To include or exclude specific processes from being monitored by Application Security, you can set up fine-grained monitoring rules for Third-party Vulnerability Analytics, based on properties such as process group tag, host tag, and management zone.
If you define custom monitoring rules, the global third-party vulnerability detection control mode applies to all processes that are not matched by a rule.
You can define custom monitoring rules through the Dynatrace web UI or the Settings API.
For Kubernetes environments, you need to add tags both on the host and on the Kubernetes node.

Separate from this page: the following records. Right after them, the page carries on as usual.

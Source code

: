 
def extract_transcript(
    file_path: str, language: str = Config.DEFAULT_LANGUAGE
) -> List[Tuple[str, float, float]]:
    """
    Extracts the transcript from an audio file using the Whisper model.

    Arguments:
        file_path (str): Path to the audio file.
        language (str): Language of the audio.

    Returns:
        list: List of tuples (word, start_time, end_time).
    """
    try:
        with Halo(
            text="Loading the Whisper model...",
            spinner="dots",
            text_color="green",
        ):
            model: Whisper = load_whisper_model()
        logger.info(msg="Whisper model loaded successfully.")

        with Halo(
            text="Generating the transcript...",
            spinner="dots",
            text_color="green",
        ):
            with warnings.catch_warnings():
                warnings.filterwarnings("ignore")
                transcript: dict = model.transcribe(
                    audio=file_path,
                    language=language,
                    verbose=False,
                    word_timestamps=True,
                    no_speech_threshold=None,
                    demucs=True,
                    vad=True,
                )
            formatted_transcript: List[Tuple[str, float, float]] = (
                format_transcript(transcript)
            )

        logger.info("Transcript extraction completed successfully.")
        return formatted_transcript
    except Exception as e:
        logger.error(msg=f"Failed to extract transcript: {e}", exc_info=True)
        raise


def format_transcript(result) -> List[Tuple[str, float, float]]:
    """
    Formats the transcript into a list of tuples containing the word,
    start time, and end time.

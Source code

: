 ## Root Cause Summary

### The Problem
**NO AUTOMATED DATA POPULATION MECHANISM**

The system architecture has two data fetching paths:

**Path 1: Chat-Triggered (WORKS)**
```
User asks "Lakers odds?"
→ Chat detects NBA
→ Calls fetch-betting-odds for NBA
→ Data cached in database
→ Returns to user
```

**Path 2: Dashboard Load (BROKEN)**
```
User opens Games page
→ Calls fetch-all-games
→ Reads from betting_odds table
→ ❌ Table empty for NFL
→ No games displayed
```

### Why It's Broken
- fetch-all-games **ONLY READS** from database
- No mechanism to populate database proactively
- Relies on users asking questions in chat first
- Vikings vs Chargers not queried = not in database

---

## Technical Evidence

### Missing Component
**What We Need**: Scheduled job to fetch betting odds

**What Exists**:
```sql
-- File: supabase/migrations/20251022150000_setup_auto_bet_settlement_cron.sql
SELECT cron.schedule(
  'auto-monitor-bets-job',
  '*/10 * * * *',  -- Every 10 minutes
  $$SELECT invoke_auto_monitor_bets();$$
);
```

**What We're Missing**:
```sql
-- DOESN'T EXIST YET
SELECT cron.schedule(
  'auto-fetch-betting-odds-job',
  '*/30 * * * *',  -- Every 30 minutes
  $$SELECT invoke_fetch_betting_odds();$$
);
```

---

After you add, edit, or remove a rule, it can take up to 15 minutes for changes to take effect throughout the system. The configured monitoring rules are evaluated periodically (on internal worker runs) and on-demand (through calls to the REST API).
Regardless of the calling context, the rule evaluation stays the same: given a set of entities, the algorithm decides whether a specific entity should be monitored. The rules are processed in order until the first match. Note that each rule must be unique.
When you have a rule in place for a management zone or tag, and you add an entity to the same management zone or add the same tag to an entity, it can take up to 15 minutes until the change is reflected in your monitoring rule.
For example, if you have a Do not monitor if host tag equals 'testsystem'
rule, and you add the tag testsystem
to a host, it can take up to 15 minutes until the newly tagged host stops being monitored.
If a rule matches a specific entity, the configured mode (Monitor
, Do not monitor
) is used and subsequent rules are not evaluated for this particular entity.
If no rule matches a specific entity, the global third-party vulnerability detection control mode is used.